2. L'article 70 du code des marchés publics relatif au déroulement de la procédure à suivre en cas de concours applicable disposait que : " (...) V. - Les prestations des candidats sont ensuite transmises au jury qui les évalue, en vérifie la conformité au règlement du concours et en propose un classement fondé sur les critères indiqués dans l'avis d'appel public à concurrence. Le jury dresse un procès-verbal de l'examen des prestations, dans lequel il consigne ses observations et tout point nécessitant des éclaircissements, et formule un avis motivé. Ce procès-verbal est signé par tous les membres du jury (...) ". / VI. - Le jury peut ensuite inviter les candidats à répondre aux questions qu'il a consignées dans ce procès-verbal afin de clarifier tel ou tel aspect d'un projet. Un procès-verbal complet du dialogue entre les membres du jury et les candidats est établi. / VII. - Après réception de l'avis et des procès-verbaux du jury, et après examen de l'enveloppe contenant le prix, le ou les lauréats du concours sont choisis par le pouvoir adjudicateur. (...) ".

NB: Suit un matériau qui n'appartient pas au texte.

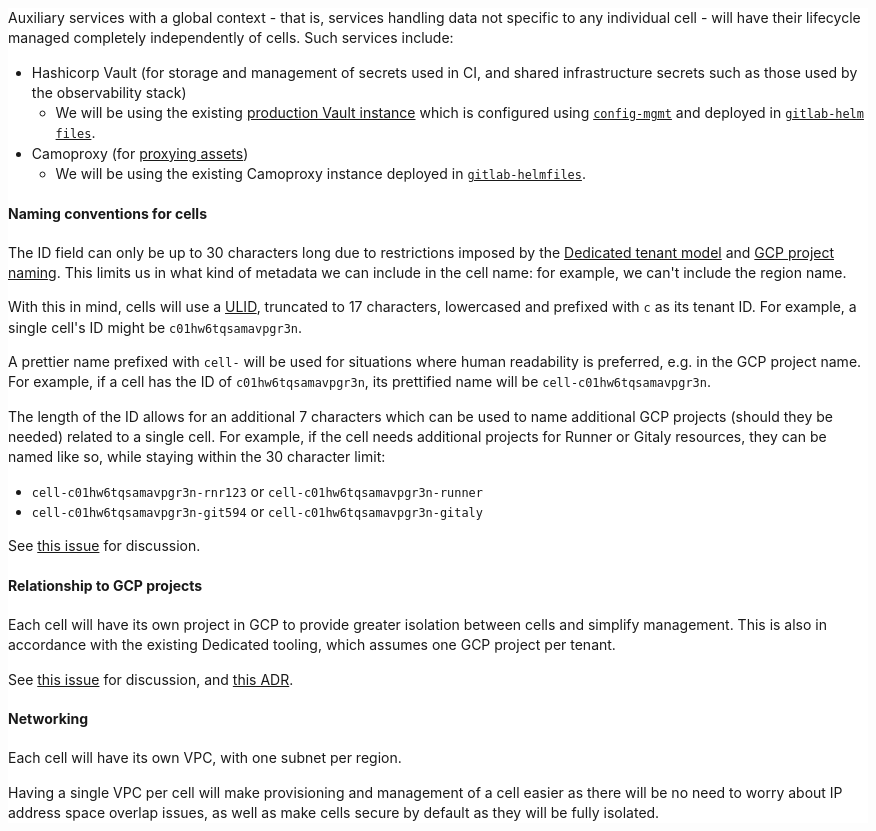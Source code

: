 Auxiliary services with a global context - that is, services handling data not specific to any individual cell - will have their lifecycle managed completely independently of cells. Such services include:

- Hashicorp Vault (for storage and management of secrets used in CI, and shared infrastructure secrets such as those used by the observability stack)
  - We will be using the existing [production Vault instance](https://vault.gitlab.net) which is configured using [`config-mgmt`](https://ops.gitlab.net/gitlab-com/gl-infra/config-mgmt/-/tree/main/environments/vault-production) and deployed in [`gitlab-helmfiles`](https://gitlab.com/gitlab-com/gl-infra/k8s-workloads/gitlab-helmfiles/-/tree/master/releases/vault).
- Camoproxy (for [proxying assets](https://docs.gitlab.com/ee/security/asset_proxy.html))
  - We will be using the existing Camoproxy instance deployed in [`gitlab-helmfiles`](https://gitlab.com/gitlab-com/gl-infra/k8s-workloads/gitlab-helmfiles/-/tree/master/releases/camoproxy).

#### Naming conventions for cells

The ID field can only be up to 30 characters long due to restrictions imposed by the [Dedicated tenant model](https://gitlab.com/gitlab-com/gl-infra/gitlab-dedicated/tenant-model-schema/-/blob/main/json-schemas/tenant-model.json) and [GCP project naming](https://cloud.google.com/resource-manager/docs/creating-managing-projects).
This limits us in what kind of metadata we can include in the cell name: for example, we can't include the region name.

With this in mind, cells will use a [ULID](https://github.com/ulid/spec), truncated to 17 characters, lowercased and prefixed with `c` as its tenant ID. For example, a single cell's ID might be `c01hw6tqsamavpgr3n`.

A prettier name prefixed with `cell-` will be used for situations where human readability is preferred, e.g. in the GCP project name. For example, if a cell has the ID of `c01hw6tqsamavpgr3n`, its prettified name will be `cell-c01hw6tqsamavpgr3n`.

The length of the ID allows for an additional 7 characters which can be used to name additional GCP projects (should they be needed) related to a single cell. For example, if the cell needs additional projects for Runner or Gitaly resources, they can be named like so, while staying within the 30 character limit:

- `cell-c01hw6tqsamavpgr3n-rnr123` or `cell-c01hw6tqsamavpgr3n-runner`
- `cell-c01hw6tqsamavpgr3n-git594` or `cell-c01hw6tqsamavpgr3n-gitaly`

See [this issue](https://gitlab.com/gitlab-com/gl-infra/production-engineering/-/issues/25065) for discussion.

#### Relationship to GCP projects

Each cell will have its own project in GCP to provide greater isolation between cells and simplify management. This is also in accordance with the existing Dedicated tooling, which assumes one GCP project per tenant.

See [this issue](https://gitlab.com/gitlab-com/gl-infra/production-engineering/-/issues/25067) for discussion, and [this ADR](../decisions/002_gcp_project_boundary.md).

#### Networking

Each cell will have its own VPC, with one subnet per region.

Having a single VPC per cell will make provisioning and management of a cell easier as there will be no need to worry about IP address space overlap issues, as well as make cells secure by default as they will be fully isolated.
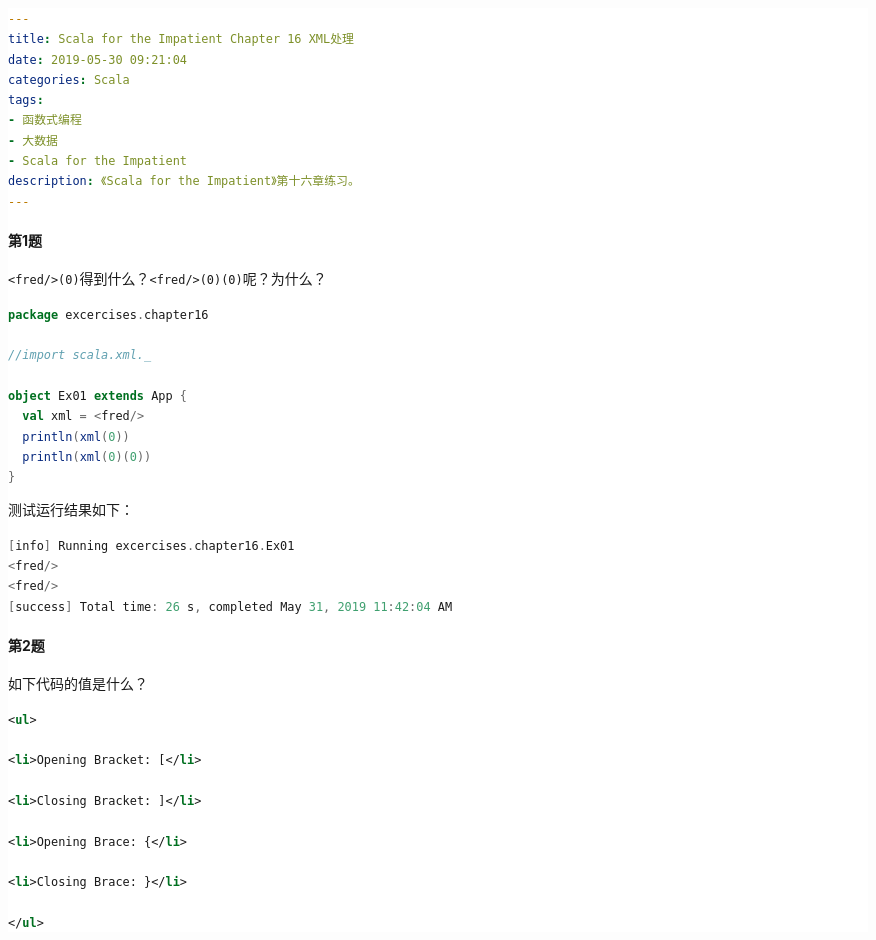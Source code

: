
 ```yaml
---
title: Scala for the Impatient Chapter 16 XML处理
date: 2019-05-30 09:21:04
categories: Scala
tags:
- 函数式编程
- 大数据
- Scala for the Impatient
description: 《Scala for the Impatient》第十六章练习。
---
```

#### 第1题 


`<fred/>(0)`得到什么？`<fred/>(0)(0)`呢？为什么？


```scala
package excercises.chapter16

//import scala.xml._

object Ex01 extends App {
  val xml = <fred/>
  println(xml(0))
  println(xml(0)(0))
}
```

测试运行结果如下：


```scala
[info] Running excercises.chapter16.Ex01 
<fred/>
<fred/>
[success] Total time: 26 s, completed May 31, 2019 11:42:04 AM
```



#### 第2题

如下代码的值是什么？

```xml
<ul>

<li>Opening Bracket: [</li>

<li>Closing Bracket: ]</li>

<li>Opening Brace: {</li>

<li>Closing Brace: }</li>

</ul>

```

3. La commune de Pont de Claix exigeait, selon les prescriptions du programme du concours, que le projet à mettre en oeuvre porte son dynamisme, son ambition environnementale et le renouvellement urbain du quartier. Elle attendait que l'architecture prenne en compte les éléments du site, notamment les masques des bâtiments voisins, et que des panneaux solaires soient intégrés dans les toitures à pente. Les critères d'évaluation des projets énoncés par ordre prioritaire dans l'avis public à la concurrence étaient explicités dans le règlement du concours. Le premier critère, relatif à la qualité de la réponse au programme, était apprécié en fonction de la relation au site et du parti esthétique, de l'organisation fonctionnelle, de la qualité architecturale des espaces de vie, des options proposées en matière de qualité d'usage, de la qualité environnementale et de la prise en compte de l'exploitation et de la maintenance. Le règlement du concours précisait que le second critère, tenant à la compatibilité du projet avec la partie de l'enveloppe financière prévisionnelle affectée aux travaux, serait jugé en fonction de la part des investissements destinés à réduire les coûts ultérieurs d'exploitation et de maintenance.

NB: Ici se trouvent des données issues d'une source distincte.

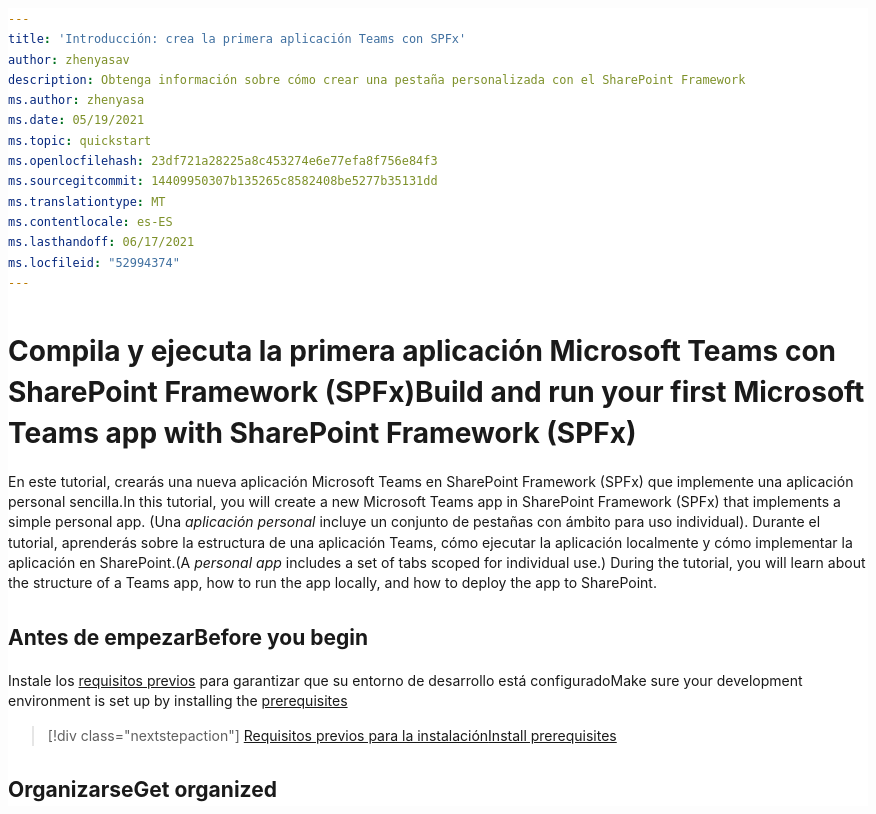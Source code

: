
 ```yaml
---
title: 'Introducción: crea la primera aplicación Teams con SPFx'
author: zhenyasav
description: Obtenga información sobre cómo crear una pestaña personalizada con el SharePoint Framework
ms.author: zhenyasa
ms.date: 05/19/2021
ms.topic: quickstart
ms.openlocfilehash: 23df721a28225a8c453274e6e77efa8f756e84f3
ms.sourcegitcommit: 14409950307b135265c8582408be5277b35131dd
ms.translationtype: MT
ms.contentlocale: es-ES
ms.lasthandoff: 06/17/2021
ms.locfileid: "52994374"
---
```

# <a name="build-and-run-your-first-microsoft-teams-app-with-sharepoint-framework-spfx"></a><span data-ttu-id="8a5ff-103">Compila y ejecuta la primera aplicación Microsoft Teams con SharePoint Framework (SPFx)</span><span class="sxs-lookup"><span data-stu-id="8a5ff-103">Build and run your first Microsoft Teams app with SharePoint Framework (SPFx)</span></span>

<span data-ttu-id="8a5ff-104">En este tutorial, crearás una nueva aplicación Microsoft Teams en SharePoint Framework (SPFx) que implemente una aplicación personal sencilla.</span><span class="sxs-lookup"><span data-stu-id="8a5ff-104">In this tutorial, you will create a new Microsoft Teams app in SharePoint Framework (SPFx) that implements a simple personal app.</span></span> <span data-ttu-id="8a5ff-105">(Una *aplicación personal* incluye un conjunto de pestañas con ámbito para uso individual). Durante el tutorial, aprenderás sobre la estructura de una aplicación Teams, cómo ejecutar la aplicación localmente y cómo implementar la aplicación en SharePoint.</span><span class="sxs-lookup"><span data-stu-id="8a5ff-105">(A *personal app* includes a set of tabs scoped for individual use.) During the tutorial, you will learn about the structure of a Teams app, how to run the app locally, and how to deploy the app to SharePoint.</span></span>

## <a name="before-you-begin"></a><span data-ttu-id="8a5ff-106">Antes de empezar</span><span class="sxs-lookup"><span data-stu-id="8a5ff-106">Before you begin</span></span>

<span data-ttu-id="8a5ff-107">Instale los [requisitos previos](prerequisites.md) para garantizar que su entorno de desarrollo está configurado</span><span class="sxs-lookup"><span data-stu-id="8a5ff-107">Make sure your development environment is set up by installing the [prerequisites](prerequisites.md)</span></span>

> [!div class="nextstepaction"]
> [<span data-ttu-id="8a5ff-108">Requisitos previos para la instalación</span><span class="sxs-lookup"><span data-stu-id="8a5ff-108">Install prerequisites</span></span>](prerequisites.md)

## <a name="get-organized"></a><span data-ttu-id="8a5ff-109">Organizarse</span><span class="sxs-lookup"><span data-stu-id="8a5ff-109">Get organized</span></span>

4. S'agissant du critère, de premier rang, d'appréciation des offres fondé sur la qualité de la réponse au programme, le jury du concours a pointé les mérites et insuffisances respectives des offres des deux groupements. Il a mis en avant la bonne fonctionnalité intérieure du projet lauréat, son implantation en retrait de la rue et sa sobriété. Il a cependant relevé l'absence de luminosité, l'étroitesse des cours de récréation, un parti architectural trop refermé sur lui-même, un style trop proche de l'existant et la médiocre qualité des plans. Après la séance de dialogue, la réponse architecturale apportée par le groupement des sociétés SAM, Grontmij et Procobat au programme du maître d'ouvrage se présentait comme la meilleure selon le jury. La commune de Pont de Claix soutient cependant que l'offre du groupement des sociétés Composite d'Architectures et TPF Ingénierie finalement retenue répondait mieux à sa volonté de pouvoir disposer d'une école moderne mais inscrite dans un cadre classique, alors que l'offre du groupement concurrent était éloignée des attentes du concours, en ce qui concerne sa ligne trop marquée et son implantation en rupture totale avec l'architecture urbaine du quartier, la difficulté d'appréhension des accès, tenant notamment à la présence de trois accès dont deux baies vitrées ouvrant sur l'espace public et la priorité donnée à l'aménagement extérieur au détriment de l'aménagement intérieur du bâtiment. Ces insuffisances étaient notées dans le rapport de la commission technique et dans celui du jury.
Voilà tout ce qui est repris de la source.